Data provided:
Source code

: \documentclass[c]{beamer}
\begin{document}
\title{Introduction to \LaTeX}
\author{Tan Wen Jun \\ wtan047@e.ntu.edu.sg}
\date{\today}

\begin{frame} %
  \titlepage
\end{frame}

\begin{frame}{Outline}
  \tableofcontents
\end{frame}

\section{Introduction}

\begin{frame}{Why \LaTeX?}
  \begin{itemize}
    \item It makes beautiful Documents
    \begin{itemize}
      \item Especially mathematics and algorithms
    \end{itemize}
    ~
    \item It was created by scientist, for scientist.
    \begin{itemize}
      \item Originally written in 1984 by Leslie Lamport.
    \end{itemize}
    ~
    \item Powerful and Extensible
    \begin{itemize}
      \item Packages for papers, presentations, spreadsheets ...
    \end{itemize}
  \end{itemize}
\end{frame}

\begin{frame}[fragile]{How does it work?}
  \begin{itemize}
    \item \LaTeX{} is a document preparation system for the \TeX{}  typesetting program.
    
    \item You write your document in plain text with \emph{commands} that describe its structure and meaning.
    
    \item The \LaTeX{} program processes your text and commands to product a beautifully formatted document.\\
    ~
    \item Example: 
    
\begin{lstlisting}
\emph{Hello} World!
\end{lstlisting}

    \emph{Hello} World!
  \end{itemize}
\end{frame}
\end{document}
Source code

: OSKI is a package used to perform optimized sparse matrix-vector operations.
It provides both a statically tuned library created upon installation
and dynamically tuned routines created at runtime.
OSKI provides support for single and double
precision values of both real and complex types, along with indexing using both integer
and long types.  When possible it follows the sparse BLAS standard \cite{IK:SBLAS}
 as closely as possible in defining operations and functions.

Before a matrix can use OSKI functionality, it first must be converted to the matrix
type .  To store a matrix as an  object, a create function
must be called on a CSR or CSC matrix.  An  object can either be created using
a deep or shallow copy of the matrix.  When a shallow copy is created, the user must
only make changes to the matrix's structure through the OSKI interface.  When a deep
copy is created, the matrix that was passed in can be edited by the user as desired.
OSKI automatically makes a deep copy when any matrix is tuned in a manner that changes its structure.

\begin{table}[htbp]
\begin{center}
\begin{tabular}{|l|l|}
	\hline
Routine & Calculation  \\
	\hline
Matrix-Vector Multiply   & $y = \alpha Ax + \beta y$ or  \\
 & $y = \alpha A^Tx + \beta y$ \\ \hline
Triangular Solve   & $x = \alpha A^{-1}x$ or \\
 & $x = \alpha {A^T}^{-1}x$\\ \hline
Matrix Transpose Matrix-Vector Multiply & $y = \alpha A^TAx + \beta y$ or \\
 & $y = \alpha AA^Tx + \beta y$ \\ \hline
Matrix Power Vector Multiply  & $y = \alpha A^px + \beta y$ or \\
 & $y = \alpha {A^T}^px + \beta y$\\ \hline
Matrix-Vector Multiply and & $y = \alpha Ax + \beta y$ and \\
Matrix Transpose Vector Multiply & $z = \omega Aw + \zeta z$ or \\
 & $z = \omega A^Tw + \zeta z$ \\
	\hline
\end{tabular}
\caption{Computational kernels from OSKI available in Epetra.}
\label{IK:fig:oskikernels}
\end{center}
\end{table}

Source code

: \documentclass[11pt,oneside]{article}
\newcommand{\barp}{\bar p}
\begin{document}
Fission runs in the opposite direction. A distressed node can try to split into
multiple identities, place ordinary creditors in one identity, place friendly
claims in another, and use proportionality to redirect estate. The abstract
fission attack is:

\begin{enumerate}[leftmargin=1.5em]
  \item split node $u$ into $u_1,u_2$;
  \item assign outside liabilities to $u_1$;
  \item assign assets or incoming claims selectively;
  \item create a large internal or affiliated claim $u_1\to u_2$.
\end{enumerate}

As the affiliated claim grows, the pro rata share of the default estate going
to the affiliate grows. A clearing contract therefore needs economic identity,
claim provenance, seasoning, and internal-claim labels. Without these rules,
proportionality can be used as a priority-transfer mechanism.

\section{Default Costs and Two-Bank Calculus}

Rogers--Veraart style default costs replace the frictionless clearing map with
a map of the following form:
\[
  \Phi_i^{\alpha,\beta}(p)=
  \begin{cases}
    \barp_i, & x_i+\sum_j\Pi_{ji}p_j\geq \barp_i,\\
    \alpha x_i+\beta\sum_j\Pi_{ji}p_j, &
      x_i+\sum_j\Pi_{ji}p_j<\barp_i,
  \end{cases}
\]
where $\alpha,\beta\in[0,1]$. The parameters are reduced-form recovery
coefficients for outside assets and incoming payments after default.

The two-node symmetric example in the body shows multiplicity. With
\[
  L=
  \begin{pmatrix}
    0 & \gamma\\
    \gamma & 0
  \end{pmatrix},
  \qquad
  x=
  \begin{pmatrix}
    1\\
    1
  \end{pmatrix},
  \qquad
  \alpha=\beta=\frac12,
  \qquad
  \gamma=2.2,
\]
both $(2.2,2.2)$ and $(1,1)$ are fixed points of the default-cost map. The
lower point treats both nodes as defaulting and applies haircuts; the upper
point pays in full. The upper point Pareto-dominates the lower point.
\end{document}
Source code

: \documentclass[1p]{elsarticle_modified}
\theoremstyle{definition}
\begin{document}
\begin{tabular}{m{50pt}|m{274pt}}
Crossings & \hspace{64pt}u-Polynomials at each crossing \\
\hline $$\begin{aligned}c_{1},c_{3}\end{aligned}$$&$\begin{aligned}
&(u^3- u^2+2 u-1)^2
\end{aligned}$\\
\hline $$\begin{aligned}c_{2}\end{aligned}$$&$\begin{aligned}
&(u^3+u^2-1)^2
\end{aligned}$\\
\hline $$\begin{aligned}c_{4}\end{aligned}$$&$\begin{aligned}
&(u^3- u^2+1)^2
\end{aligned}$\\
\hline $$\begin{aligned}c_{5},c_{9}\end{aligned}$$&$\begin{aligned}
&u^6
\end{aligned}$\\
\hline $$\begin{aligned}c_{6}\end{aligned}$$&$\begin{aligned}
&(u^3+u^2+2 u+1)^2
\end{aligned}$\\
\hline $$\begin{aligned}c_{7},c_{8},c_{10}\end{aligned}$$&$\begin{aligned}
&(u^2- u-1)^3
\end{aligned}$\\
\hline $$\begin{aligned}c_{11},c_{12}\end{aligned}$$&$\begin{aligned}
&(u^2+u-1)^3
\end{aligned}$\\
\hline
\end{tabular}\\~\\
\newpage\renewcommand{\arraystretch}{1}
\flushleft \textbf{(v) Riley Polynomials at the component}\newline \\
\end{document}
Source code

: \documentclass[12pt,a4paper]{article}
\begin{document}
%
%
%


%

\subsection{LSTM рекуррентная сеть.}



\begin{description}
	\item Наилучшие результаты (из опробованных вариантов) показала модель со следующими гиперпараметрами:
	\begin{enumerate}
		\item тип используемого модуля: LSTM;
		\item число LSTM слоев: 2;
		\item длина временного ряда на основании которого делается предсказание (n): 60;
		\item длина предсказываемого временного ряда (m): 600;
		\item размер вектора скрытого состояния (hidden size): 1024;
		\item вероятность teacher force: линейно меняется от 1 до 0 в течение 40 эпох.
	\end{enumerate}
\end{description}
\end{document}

Exercise: Show each line of the material above where "your" occurs.

Solution to this exercise:
    \item You write your document in plain text with \emph{commands} that describe its structure and meaning.
    \item The \LaTeX{} program processes your text and commands to product a beautifully formatted document.\\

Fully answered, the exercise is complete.